I finally saw Pablo Larrain‘s Neruda (The Orchard, 12.16) yesterday. It played at Santa Barbara’s storied Riviera theatre, under the auspices of Santa Barbara Film Festival honcho Roger Durling (and with Larrain taking bows and doing a post-screening q & a.) I wasn’t head over heels in love with this late ’40s period drama, but I gradually warmed to the dream saga of a renowned poet, politician and libertine. The film knows itself, and unfolds at its own pace. Which is to say leisurely, thoughtfully. It has an undercurrent.

Neruda is not a film about intrigue and twists, or even about a chase. It’s about different approaches to living — a meditative, sensual and humanist-compassionate way of being (Luis Gnecco‘s Pablo Neruda) vs. a small subservient man (Bernal’s government cop, Oscar Peluchoneau) determined to capture and suppress a perceived enemy of the state.


Luis Gnecco as Pablo Neruda.

Neruda director Pablo Larrain, Santa Barbara Film Festival director Roger Durling during a midday lunch between screenings of Neurda and Jackie.

I liked the textures, the culture, the glimpses of this and that part of Chile. And I liked the ending quite a bit. I expected something glum and resigned, but no. And then Neruda, who lived until 1973, is shown living with a measure of comfort in Paris, which is partly indicated by a scene of a naked Neruda cavorting with naked women. (The fact that Neruda is fat is not presented as a problem or even an issue.  But if I was as fat as this guy I would never take my clothes off, not even to shower.)

I’ll always remember the line “where is that fat Communist?”

But there’s no mention of Neruda‘s return to Chile, and how he became part of Salvador Allende‘s government. And how he may have been poisoned to death by a Pinochet loyalist in ’73, and right around the time Pinochet and the military overthrew the Allende government in a coup.

This is the pattern of nearly all historical films these days. You see the partial, incomplete version of a real-life event or a man’s life that the filmmaker has presented, and then you go to Wikipedia and other online sources and read the whole story, warts and all.

I didn’t care for Sergio Armstrong‘s murky, brownish, soft-focus photography. And I really didn’t care for the fact that some guy’s big, fat, crew-cutted head obstructed my view of the subtitles, which necessitated my having to lurch right and left throughout the whole film.

It was great meeting Pablo again.

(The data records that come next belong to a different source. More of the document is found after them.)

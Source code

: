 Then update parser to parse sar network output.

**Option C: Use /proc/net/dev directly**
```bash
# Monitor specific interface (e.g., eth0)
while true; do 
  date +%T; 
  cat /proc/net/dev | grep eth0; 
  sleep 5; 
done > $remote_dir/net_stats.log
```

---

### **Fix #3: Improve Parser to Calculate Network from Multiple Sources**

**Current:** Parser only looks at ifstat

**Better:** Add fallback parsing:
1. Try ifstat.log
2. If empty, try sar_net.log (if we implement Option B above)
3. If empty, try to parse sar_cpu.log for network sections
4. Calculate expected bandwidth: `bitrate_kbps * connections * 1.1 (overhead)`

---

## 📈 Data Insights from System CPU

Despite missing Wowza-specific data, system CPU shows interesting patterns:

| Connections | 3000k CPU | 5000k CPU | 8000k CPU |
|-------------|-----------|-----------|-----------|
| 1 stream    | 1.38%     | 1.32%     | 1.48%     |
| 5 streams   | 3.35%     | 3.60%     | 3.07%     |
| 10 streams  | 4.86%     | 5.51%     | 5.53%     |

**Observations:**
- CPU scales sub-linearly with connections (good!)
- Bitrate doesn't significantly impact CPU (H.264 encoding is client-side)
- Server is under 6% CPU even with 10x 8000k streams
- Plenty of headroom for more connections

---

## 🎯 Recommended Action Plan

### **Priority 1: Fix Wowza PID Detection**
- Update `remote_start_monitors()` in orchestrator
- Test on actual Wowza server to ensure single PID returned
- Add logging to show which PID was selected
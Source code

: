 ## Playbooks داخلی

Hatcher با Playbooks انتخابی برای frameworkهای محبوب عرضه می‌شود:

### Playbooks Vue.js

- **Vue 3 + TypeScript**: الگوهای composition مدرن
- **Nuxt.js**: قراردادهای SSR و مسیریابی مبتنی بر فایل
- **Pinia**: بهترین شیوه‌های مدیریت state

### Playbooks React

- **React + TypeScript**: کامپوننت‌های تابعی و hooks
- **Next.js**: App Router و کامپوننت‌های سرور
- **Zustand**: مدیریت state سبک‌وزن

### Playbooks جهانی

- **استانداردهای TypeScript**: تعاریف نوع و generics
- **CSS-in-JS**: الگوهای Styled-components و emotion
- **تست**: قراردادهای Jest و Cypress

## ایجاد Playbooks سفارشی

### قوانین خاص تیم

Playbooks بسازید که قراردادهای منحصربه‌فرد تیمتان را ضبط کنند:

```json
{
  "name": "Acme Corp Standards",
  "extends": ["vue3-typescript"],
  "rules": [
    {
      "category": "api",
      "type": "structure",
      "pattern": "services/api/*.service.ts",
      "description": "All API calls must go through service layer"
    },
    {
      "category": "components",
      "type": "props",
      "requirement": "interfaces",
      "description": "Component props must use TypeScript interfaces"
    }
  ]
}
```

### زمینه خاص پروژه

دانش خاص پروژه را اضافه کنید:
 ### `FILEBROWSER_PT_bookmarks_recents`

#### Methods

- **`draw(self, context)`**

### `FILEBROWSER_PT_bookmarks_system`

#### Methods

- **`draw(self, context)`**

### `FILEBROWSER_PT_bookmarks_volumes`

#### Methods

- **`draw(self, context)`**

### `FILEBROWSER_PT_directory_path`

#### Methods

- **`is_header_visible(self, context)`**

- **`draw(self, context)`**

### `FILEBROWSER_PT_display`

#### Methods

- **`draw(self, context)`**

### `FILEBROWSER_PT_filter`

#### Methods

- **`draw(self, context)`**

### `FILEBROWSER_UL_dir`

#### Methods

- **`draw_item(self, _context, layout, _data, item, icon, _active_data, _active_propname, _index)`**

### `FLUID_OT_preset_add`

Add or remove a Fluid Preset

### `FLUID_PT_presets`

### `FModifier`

I could tell he was a tiny bit disappointed when I asked if Bernal’s character was in any way based on fact. Neruda has an Act Two scene between Bernal and Neruda’s wife (Mercedes Moran, who’s really good) in which she tells him “you are fiction, the poet is real and lasting.” (Or words to that effect.) I should have deduced from this that Peluchoneau is, in fact, a made-up fellow. The look in Larrain’s eyes was devastating.

Here’s what a producer friend wrote me last night: “Don’t know if you’ve seen Neruda yet, but I attended the Academy foreign film voting screening and it was widely disliked. The choice to tell the story through Bernal’s numbing compulsive voice-over made the film feel claustrophobic and sterile. And why Larrain chose to depict Neruda as such an unsympathetic asshole is a mystery.”

I told her I disagree but that’s what she wrote.